The surface of Mars is classified into two types of regions, the lighter red-orange regions covered with rusty dust and the darker regions which are large areas of exposed volcanic rock.  During early days of telescopic observation, the light regions were thought to be continents so they were given names that described land masses.  Major regions of this type include Elysium Planitia (the Elysium Plain), Arabia Terra (Land of Arabia), the circular Hellas Planitia (Plains of Greece), and Amazonis Planitia (Amazon Plains).

A full-surface map of Mars showing the major regions of the planet visible from Earth (credit: Sky and Telescope).

A full-surface map of Mars showing the major regions of the planet visible from Earth (credit: Sky and Telescope).

The darker regions were named after seas, lakes or other watery features.  So there is the very large Mare Erythraeum (Arabian Sea) in the south, Mare Acidalium (named after a legendary fountain) in the north, and most strikingly, the large wedge-shaped feature Syrtis Major named after the Gulf of Sidra off the coast of Libya.  Syrtis Major is the most obvious dark region on the Martian surface.  Many of these dark regions appeared to early telescopic observers to change size during the Martian year.  They suspected this was caused by changes in vegetation or rainfall.  It turns out the dark regions do not change their dimensions, but instead occasionally are obscured by atmospheric dust.
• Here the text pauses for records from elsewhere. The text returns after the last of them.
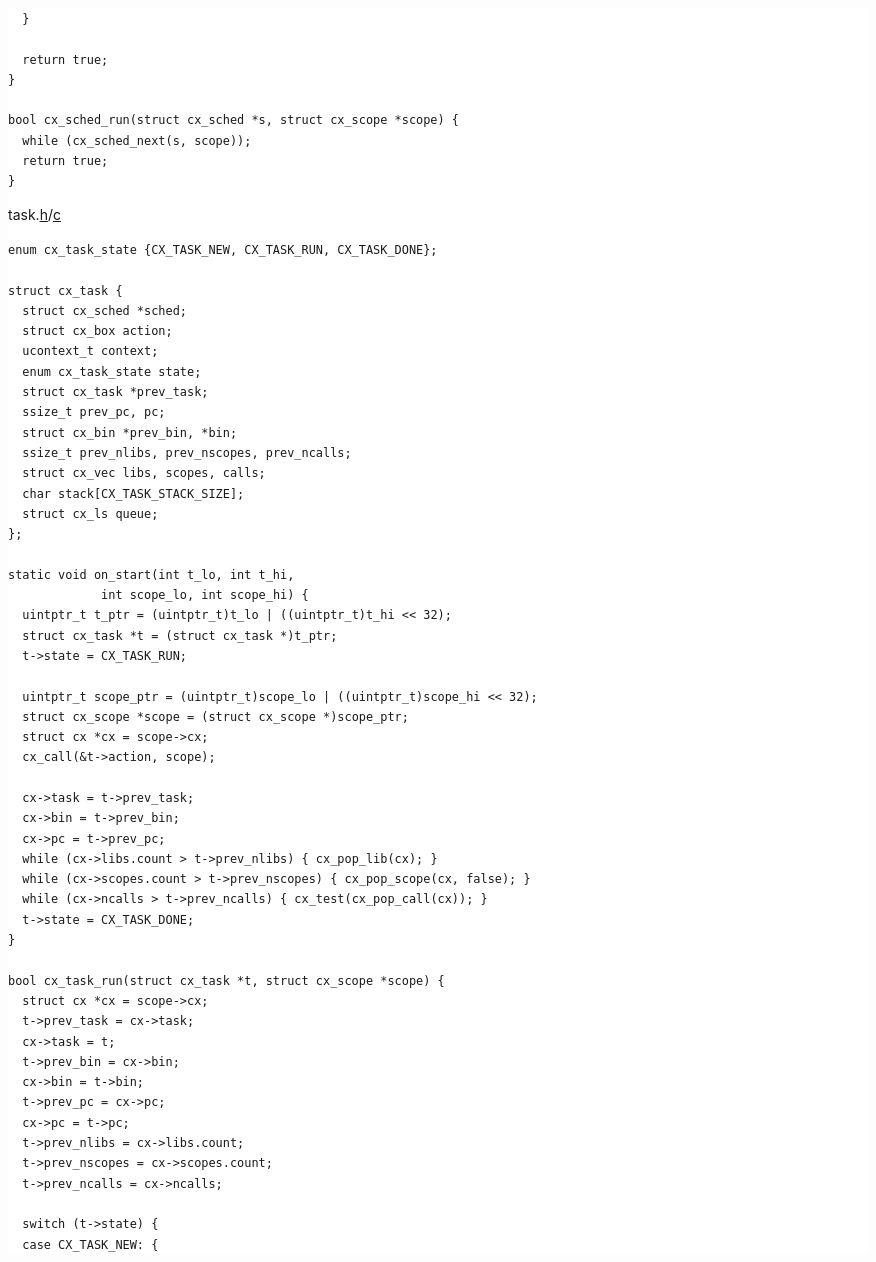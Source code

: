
 ```
  }

  return true;
}

bool cx_sched_run(struct cx_sched *s, struct cx_scope *scope) {
  while (cx_sched_next(s, scope));
  return true;
}
```

task.[h](https://github.com/basic-gongfu/cixl/blob/master/src/cixl/task.h)/[c](https://github.com/basic-gongfu/cixl/blob/master/src/cixl/task.c)
```
enum cx_task_state {CX_TASK_NEW, CX_TASK_RUN, CX_TASK_DONE};

struct cx_task {
  struct cx_sched *sched;
  struct cx_box action;
  ucontext_t context;
  enum cx_task_state state;
  struct cx_task *prev_task;
  ssize_t prev_pc, pc;
  struct cx_bin *prev_bin, *bin;
  ssize_t prev_nlibs, prev_nscopes, prev_ncalls;
  struct cx_vec libs, scopes, calls;
  char stack[CX_TASK_STACK_SIZE];
  struct cx_ls queue;
};

static void on_start(int t_lo, int t_hi,
		     int scope_lo, int scope_hi) {
  uintptr_t t_ptr = (uintptr_t)t_lo | ((uintptr_t)t_hi << 32);
  struct cx_task *t = (struct cx_task *)t_ptr;
  t->state = CX_TASK_RUN;

  uintptr_t scope_ptr = (uintptr_t)scope_lo | ((uintptr_t)scope_hi << 32);
  struct cx_scope *scope = (struct cx_scope *)scope_ptr;
  struct cx *cx = scope->cx;
  cx_call(&t->action, scope);

  cx->task = t->prev_task;
  cx->bin = t->prev_bin;
  cx->pc = t->prev_pc;
  while (cx->libs.count > t->prev_nlibs) { cx_pop_lib(cx); }
  while (cx->scopes.count > t->prev_nscopes) { cx_pop_scope(cx, false); }
  while (cx->ncalls > t->prev_ncalls) { cx_test(cx_pop_call(cx)); }
  t->state = CX_TASK_DONE;
}

bool cx_task_run(struct cx_task *t, struct cx_scope *scope) {
  struct cx *cx = scope->cx;
  t->prev_task = cx->task;
  cx->task = t;
  t->prev_bin = cx->bin;
  cx->bin = t->bin;
  t->prev_pc = cx->pc;
  cx->pc = t->pc;
  t->prev_nlibs = cx->libs.count;
  t->prev_nscopes = cx->scopes.count;
  t->prev_ncalls = cx->ncalls;

  switch (t->state) {
  case CX_TASK_NEW: {
```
The imaginative 19th-century astronomer Percival Lowell noted the region called Solis Lacus (Lake of the Sun), just south of what we now know to be Valles Marineris, an enormous valley as long as the continential United States, seemed to wax and wane with the seasons.  Lowell observed many (illusory) canals converging in this region and speculated it was the capital of the Martian civilization.  Solis Lacus is a part of what’s now called Solis Planum.  Observers often remark that these dark regions appear green.  They are not… they are grey-brown and simply appear green because of the contrast with the red-orange surroundings.
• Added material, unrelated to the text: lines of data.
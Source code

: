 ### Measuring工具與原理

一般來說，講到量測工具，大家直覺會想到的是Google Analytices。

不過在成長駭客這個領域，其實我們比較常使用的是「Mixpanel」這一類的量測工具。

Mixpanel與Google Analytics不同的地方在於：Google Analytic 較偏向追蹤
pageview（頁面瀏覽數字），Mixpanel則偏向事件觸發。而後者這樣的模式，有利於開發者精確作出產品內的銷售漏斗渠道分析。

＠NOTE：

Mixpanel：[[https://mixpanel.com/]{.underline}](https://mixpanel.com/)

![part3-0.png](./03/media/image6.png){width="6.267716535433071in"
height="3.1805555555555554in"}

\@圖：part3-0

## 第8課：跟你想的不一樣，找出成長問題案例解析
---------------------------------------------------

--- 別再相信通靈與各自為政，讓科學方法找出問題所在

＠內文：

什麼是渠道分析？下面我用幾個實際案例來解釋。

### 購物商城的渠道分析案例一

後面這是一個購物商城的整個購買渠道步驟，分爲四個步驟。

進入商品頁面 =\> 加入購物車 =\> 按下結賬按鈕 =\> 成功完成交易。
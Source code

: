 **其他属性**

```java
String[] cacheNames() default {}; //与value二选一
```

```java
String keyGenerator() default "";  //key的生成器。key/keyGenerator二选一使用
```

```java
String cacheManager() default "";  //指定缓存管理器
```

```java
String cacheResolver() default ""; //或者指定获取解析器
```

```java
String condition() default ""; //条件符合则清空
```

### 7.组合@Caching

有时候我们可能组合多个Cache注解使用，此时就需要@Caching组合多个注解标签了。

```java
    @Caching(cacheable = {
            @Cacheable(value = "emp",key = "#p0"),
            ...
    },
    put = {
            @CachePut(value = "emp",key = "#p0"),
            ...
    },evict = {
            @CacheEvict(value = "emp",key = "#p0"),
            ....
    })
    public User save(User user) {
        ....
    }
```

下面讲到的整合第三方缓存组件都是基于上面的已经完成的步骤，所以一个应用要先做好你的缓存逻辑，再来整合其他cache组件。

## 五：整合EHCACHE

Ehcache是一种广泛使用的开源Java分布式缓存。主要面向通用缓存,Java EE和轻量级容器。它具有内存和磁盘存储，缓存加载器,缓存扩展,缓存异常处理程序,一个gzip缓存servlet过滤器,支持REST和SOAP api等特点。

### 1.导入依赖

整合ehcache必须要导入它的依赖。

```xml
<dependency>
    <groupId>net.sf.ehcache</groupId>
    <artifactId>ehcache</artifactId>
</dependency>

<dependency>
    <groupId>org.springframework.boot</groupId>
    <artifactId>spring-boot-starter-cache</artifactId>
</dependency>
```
In some images of Mars from space or from Earth-based telescopes, whitish features are visible. These are usually cloud formations.  They are associated with low-lying regions where clouds collect, or in the vicinity of the peaks of volcanoes where warm air rises up the side of the mountain and condenses into clouds.

The key features to look for on Mars with a small telescope include:

  • The arrow-shaped dark region of Syrtis Major
  • The southern dark features including Mare Tyrrhenum, Mare Erythraeum, and Mare Sirenum; also look for the circular reddish-orange feature Hellas
  • The broad ochre regions of rusty sand marked by Arabia and Eden Terra, Tharsis and Arcadia, Amazonis, and Elysium, all of which are at equatorial and temperate latitudes
  • In the north of Mars, look for the dark areas of Utopia Planitia and Mare Acidalium
  • And of course look for the polar caps. At a glance, you will immediately see which polar cap is most easily visible

Sky and Telescope magazine has a useful Javascript tool to help you see what is currently visible on the face of Mars, assuming such features are not obscured by a Martian dust storm. You can access the free tool at this link (free registration may be required):

http://www.skyandtelescope.com/wp-content/observing-tools/mars_profiler/mars.html

In this tool, you specify your time of day and date, as well as your preference of view to match your telescope: inverted (like with a Newtonian telescope), mirror reversed (as with an SCT/MCT/refractor with a star diagonal), or direct view (with an erect-image telescope… not a common situation for astronomers).  Then this Javascript tool generates a small map to show you what to look for.  It also gives you the expected apparent magnitude, diameter (in arc-seconds), and other data.  This application also assumes you’re observing from Earth’s northern hemisphere, where the north pole of Mars points toward the north direction in the sky.  If you’re in the southern hemisphere, then this image must be inverted again with the controls.